When a member of staff raises a complaint or an issue about work or working practices, how do you identify if it's a genuine complaint or just a workplace whinge?

The Public Interest Disclosure Act 1998 ("PIDA") was introduced to give protection to workers who had raised legitimate complaints about malpractice in the workplace. However, employers also have an interest in uncovering wrongdoing within their organisation so that they can deal with it before it causes serious financial or status harm. Dealing with "whistleblowers" appropriately can also help prevent Employment Tribunal claims being brought.

The significance of whistleblowing claims is that no qualifying period of service is required. Contrast this with "ordinary" unfair dismissal claims where an individual (if they started employment on or after 6 April 2012) needs two years' service before they can bring a claim. For those whose employment started before that date, the qualifying period is one year. This recent increase in the qualifying period has led to some debate that individuals may try to bring a whistleblowing claim if they have insufficient service to bring an unfair dismissal claim. It is also important to be aware that whilst there is a cap on the maximum compensatory award for unfair dismissal of £72,300, compensation is unlimited for whistleblowing claims. Indeed, in a case last year, an NHS Chief Executive was awarded around £880,000 for his successful whistleblowing claim.

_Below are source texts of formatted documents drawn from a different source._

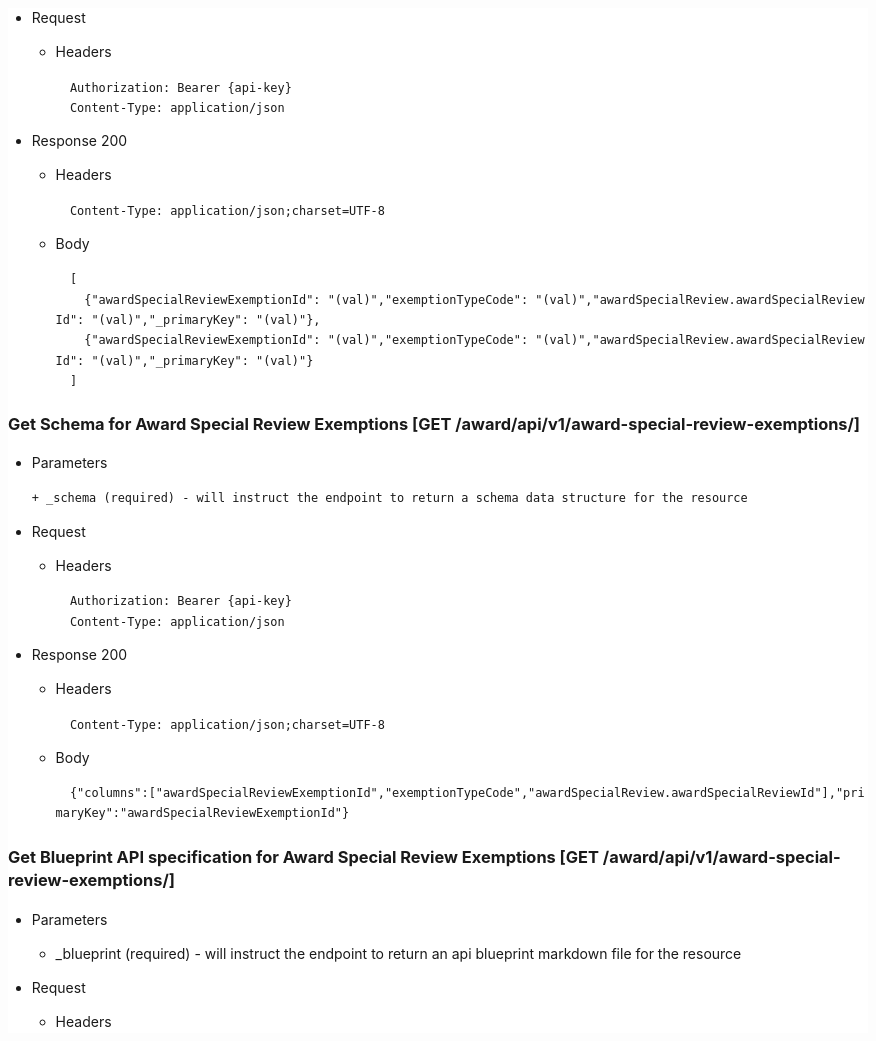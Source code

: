             
+ Request

    + Headers

            Authorization: Bearer {api-key}
            Content-Type: application/json 

+ Response 200
    + Headers

            Content-Type: application/json;charset=UTF-8

    + Body
    
            [
              {"awardSpecialReviewExemptionId": "(val)","exemptionTypeCode": "(val)","awardSpecialReview.awardSpecialReviewId": "(val)","_primaryKey": "(val)"},
              {"awardSpecialReviewExemptionId": "(val)","exemptionTypeCode": "(val)","awardSpecialReview.awardSpecialReviewId": "(val)","_primaryKey": "(val)"}
            ]
			
### Get Schema for Award Special Review Exemptions [GET /award/api/v1/award-special-review-exemptions/]
	                                          
+ Parameters

      + _schema (required) - will instruct the endpoint to return a schema data structure for the resource
      
+ Request

    + Headers

            Authorization: Bearer {api-key}
            Content-Type: application/json

+ Response 200
    + Headers

            Content-Type: application/json;charset=UTF-8

    + Body
    
            {"columns":["awardSpecialReviewExemptionId","exemptionTypeCode","awardSpecialReview.awardSpecialReviewId"],"primaryKey":"awardSpecialReviewExemptionId"}
		
### Get Blueprint API specification for Award Special Review Exemptions [GET /award/api/v1/award-special-review-exemptions/]
	 
+ Parameters

     + _blueprint (required) - will instruct the endpoint to return an api blueprint markdown file for the resource
                 
+ Request

    + Headers
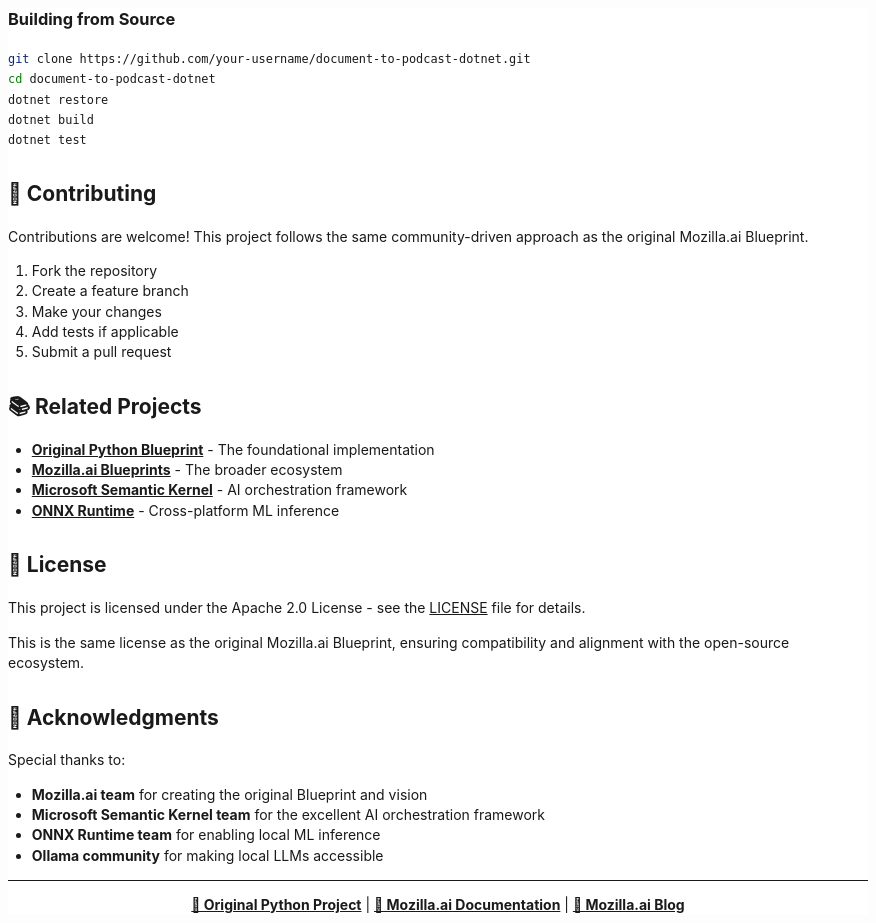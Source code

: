 ### Building from Source
```bash
git clone https://github.com/your-username/document-to-podcast-dotnet.git
cd document-to-podcast-dotnet
dotnet restore
dotnet build
dotnet test
```

## 🤝 Contributing

Contributions are welcome! This project follows the same community-driven approach as the original Mozilla.ai Blueprint.

1. Fork the repository
2. Create a feature branch
3. Make your changes
4. Add tests if applicable
5. Submit a pull request

## 📚 Related Projects

- **[Original Python Blueprint](https://github.com/mozilla-ai/document-to-podcast)** - The foundational implementation
- **[Mozilla.ai Blueprints](https://blog.mozilla.ai/introducing-blueprints-customizable-ai-workflows-for-developers/)** - The broader ecosystem
- **[Microsoft Semantic Kernel](https://github.com/microsoft/semantic-kernel)** - AI orchestration framework
- **[ONNX Runtime](https://onnxruntime.ai/)** - Cross-platform ML inference

## 📄 License

This project is licensed under the Apache 2.0 License - see the [LICENSE](LICENSE) file for details.

This is the same license as the original Mozilla.ai Blueprint, ensuring compatibility and alignment with the open-source ecosystem.

## 🙏 Acknowledgments

Special thanks to:
- **Mozilla.ai team** for creating the original Blueprint and vision
- **Microsoft Semantic Kernel team** for the excellent AI orchestration framework
- **ONNX Runtime team** for enabling local ML inference
- **Ollama community** for making local LLMs accessible

---

<div align="center">

**[🔗 Original Python Project](https://github.com/mozilla-ai/document-to-podcast)** | **[📖 Mozilla.ai Documentation](https://mozilla-ai.github.io/document-to-podcast/)** | **[🎯 Mozilla.ai Blog](https://blog.mozilla.ai/introducing-blueprints-customizable-ai-workflows-for-developers/)**

</div>
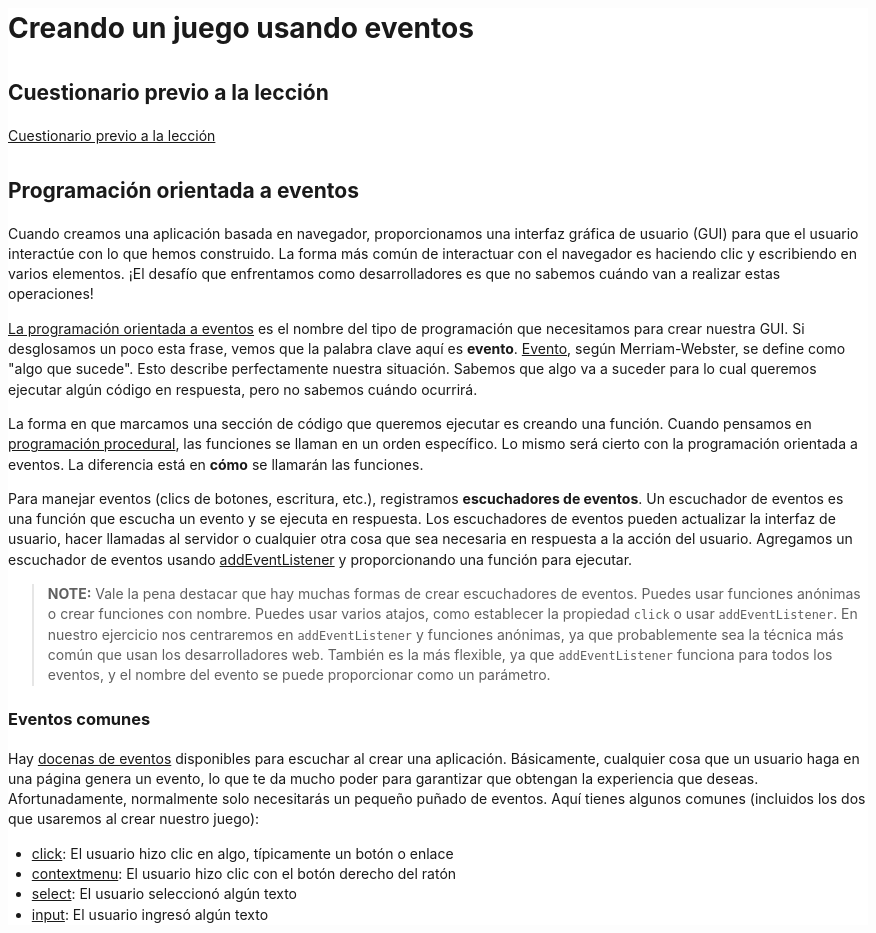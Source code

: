 
# Creando un juego usando eventos

## Cuestionario previo a la lección

[Cuestionario previo a la lección](https://ff-quizzes.netlify.app/web/quiz/21)

## Programación orientada a eventos

Cuando creamos una aplicación basada en navegador, proporcionamos una interfaz gráfica de usuario (GUI) para que el usuario interactúe con lo que hemos construido. La forma más común de interactuar con el navegador es haciendo clic y escribiendo en varios elementos. ¡El desafío que enfrentamos como desarrolladores es que no sabemos cuándo van a realizar estas operaciones!

[La programación orientada a eventos](https://es.wikipedia.org/wiki/Programaci%C3%B3n_dirigida_por_eventos) es el nombre del tipo de programación que necesitamos para crear nuestra GUI. Si desglosamos un poco esta frase, vemos que la palabra clave aquí es **evento**. [Evento](https://www.merriam-webster.com/dictionary/event), según Merriam-Webster, se define como "algo que sucede". Esto describe perfectamente nuestra situación. Sabemos que algo va a suceder para lo cual queremos ejecutar algún código en respuesta, pero no sabemos cuándo ocurrirá.

La forma en que marcamos una sección de código que queremos ejecutar es creando una función. Cuando pensamos en [programación procedural](https://es.wikipedia.org/wiki/Programaci%C3%B3n_procedimental), las funciones se llaman en un orden específico. Lo mismo será cierto con la programación orientada a eventos. La diferencia está en **cómo** se llamarán las funciones.

Para manejar eventos (clics de botones, escritura, etc.), registramos **escuchadores de eventos**. Un escuchador de eventos es una función que escucha un evento y se ejecuta en respuesta. Los escuchadores de eventos pueden actualizar la interfaz de usuario, hacer llamadas al servidor o cualquier otra cosa que sea necesaria en respuesta a la acción del usuario. Agregamos un escuchador de eventos usando [addEventListener](https://developer.mozilla.org/docs/Web/API/EventTarget/addEventListener) y proporcionando una función para ejecutar.

> **NOTE:** Vale la pena destacar que hay muchas formas de crear escuchadores de eventos. Puedes usar funciones anónimas o crear funciones con nombre. Puedes usar varios atajos, como establecer la propiedad `click` o usar `addEventListener`. En nuestro ejercicio nos centraremos en `addEventListener` y funciones anónimas, ya que probablemente sea la técnica más común que usan los desarrolladores web. También es la más flexible, ya que `addEventListener` funciona para todos los eventos, y el nombre del evento se puede proporcionar como un parámetro.

### Eventos comunes

Hay [docenas de eventos](https://developer.mozilla.org/docs/Web/Events) disponibles para escuchar al crear una aplicación. Básicamente, cualquier cosa que un usuario haga en una página genera un evento, lo que te da mucho poder para garantizar que obtengan la experiencia que deseas. Afortunadamente, normalmente solo necesitarás un pequeño puñado de eventos. Aquí tienes algunos comunes (incluidos los dos que usaremos al crear nuestro juego):

- [click](https://developer.mozilla.org/docs/Web/API/Element/click_event): El usuario hizo clic en algo, típicamente un botón o enlace
- [contextmenu](https://developer.mozilla.org/docs/Web/API/Element/contextmenu_event): El usuario hizo clic con el botón derecho del ratón
- [select](https://developer.mozilla.org/docs/Web/API/Element/select_event): El usuario seleccionó algún texto
- [input](https://developer.mozilla.org/docs/Web/API/Element/input_event): El usuario ingresó algún texto
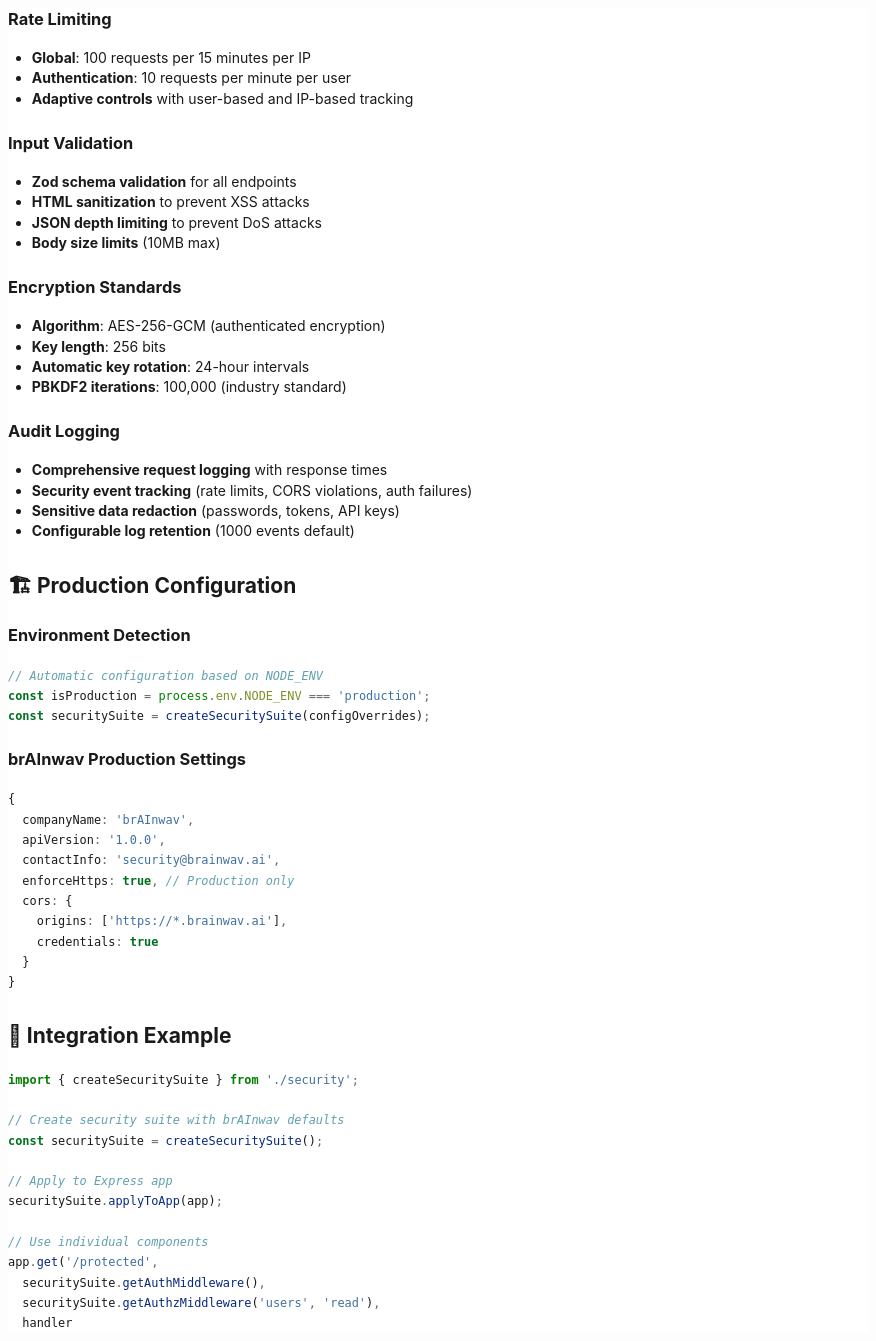### **Rate Limiting**
- **Global**: 100 requests per 15 minutes per IP
- **Authentication**: 10 requests per minute per user
- **Adaptive controls** with user-based and IP-based tracking

### **Input Validation**
- **Zod schema validation** for all endpoints
- **HTML sanitization** to prevent XSS attacks
- **JSON depth limiting** to prevent DoS attacks
- **Body size limits** (10MB max)

### **Encryption Standards**
- **Algorithm**: AES-256-GCM (authenticated encryption)
- **Key length**: 256 bits
- **Automatic key rotation**: 24-hour intervals
- **PBKDF2 iterations**: 100,000 (industry standard)

### **Audit Logging**
- **Comprehensive request logging** with response times
- **Security event tracking** (rate limits, CORS violations, auth failures)
- **Sensitive data redaction** (passwords, tokens, API keys)
- **Configurable log retention** (1000 events default)

## 🏗️ Production Configuration

### **Environment Detection**
```typescript
// Automatic configuration based on NODE_ENV
const isProduction = process.env.NODE_ENV === 'production';
const securitySuite = createSecuritySuite(configOverrides);
```

### **brAInwav Production Settings**
```typescript
{
  companyName: 'brAInwav',
  apiVersion: '1.0.0',
  contactInfo: 'security@brainwav.ai',
  enforceHttps: true, // Production only
  cors: {
    origins: ['https://*.brainwav.ai'],
    credentials: true
  }
}
```

## 🔧 Integration Example

```typescript
import { createSecuritySuite } from './security';

// Create security suite with brAInwav defaults
const securitySuite = createSecuritySuite();

// Apply to Express app
securitySuite.applyToApp(app);

// Use individual components
app.get('/protected', 
  securitySuite.getAuthMiddleware(),
  securitySuite.getAuthzMiddleware('users', 'read'),
  handler
```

How are whistleblowers protected?

PIDA and the Employment Rights Act 1996 ("ERA") give workers the right not to be subjected to any detriment or dismissal on the ground that they have made a "protected disclosure". If a worker does suffer a detriment, for example, being overlooked for promotion, or being dismissed, they can bring a claim in the Employment Tribunal. Significantly, the dismissal of an individual will be automatically unfair if the reason, or principal reason, for their dismissal is that they have made a "protected disclosure". PIDA is a rather technical piece of legislation but in essence, a disclosure is protected if it is a qualifying disclosure. 

What is a qualifying disclosure?

There are three elements in order for there to be a qualifying disclosure, namely the worker must make a disclosure of information which must relate to one of the six types of "relevant failure". The worker must also have a reasonable belief that the information tends to show one of the relevant failures.

A "disclosure" is more than merely a communication, and "information" must be more than merely an allegation or statement of position. The worker must actually "convey facts" whether in writing or verbally. 

As for the second element, a qualifying disclosure is a disclosure of information which, in the reasonable beliefof the worker making it, tends to show that one or more of the six specified categories of malpractice has taken place, is taking place or is likelyto take place. The categories are:

Criminal offences

Breach of any legal obligation

Miscarriages of justice

Danger to the health and safety of any individual

Damage to the environment

The deliberate concealing of information about any of the above

According to the whistleblowing charity Public Concern at Work, the largest number of concerns relate to financial malpractice and health and safety issues.

The worker does not have to prove that the facts or allegations disclosed are true. As long as the worker subjectively believes that the relevant failure has occurred or is likely to occur and their belief is objectively reasonable, it does not matter that the belief subsequently turns out to be wrong, or that the facts alleged would not amount in law to the relevant failure.

Crucially, the disclosures must be made in good faith which is not the same as truth.  A disclosure that turns out to be false may still be protected if the worker acted in good faith (which has been described as acting with honest motives). Recent case law has established that Employment Tribunals should look at the predominant purpose of the disclosure in considering whether it was made in good faith. An "ulterior" motive, such as personal antagonism towards a manager, will only negate good faith if it is the "predominant" motive and it is for the employer to prove that a worker acted in bad faith.

PIDA also specifies the categories of persons to whom disclosures should be made, primarily the employer, but also to a "prescribed person" such as HMRC or the Environment Agency. Wider disclosure, say to the media, is subject to very rigorous conditions in order for it to be protected.  

What to do if a concern is raised?

When a worker first raises concerns they should be reassured that the concerns will be investigated thoroughly and promptly. Wherever possible (and unless there are confidentiality issues) you should keep the worker up to date with progress as silence could lead them to make an external disclosure to a prescribed person or the media.  If there is a whistleblowing policy in place this should set out what steps should be taken when an allegation of malpractice is raised, who is responsible for carrying out any investigation, what action the company is expected to take and any specific timescales. Make it clear in the policy that bullying or harassment of whistleblowers is a potentially disciplinary matter as is raising a whistleblowing concern maliciously or in bad faith.

Don't forget that the policy should be publicised internally and placed on a staff intranet or information about it placed on a staff notice board so that it is easily accessible by staff.  A training session on the policy may also be helpful so that all staff are aware of their rights and responsibilities where there are whistleblowing concerns in the workplace. 

The content of this article is intended to provide a general guide to the subject matter. Specialist advice should be sought about your specific circumstances.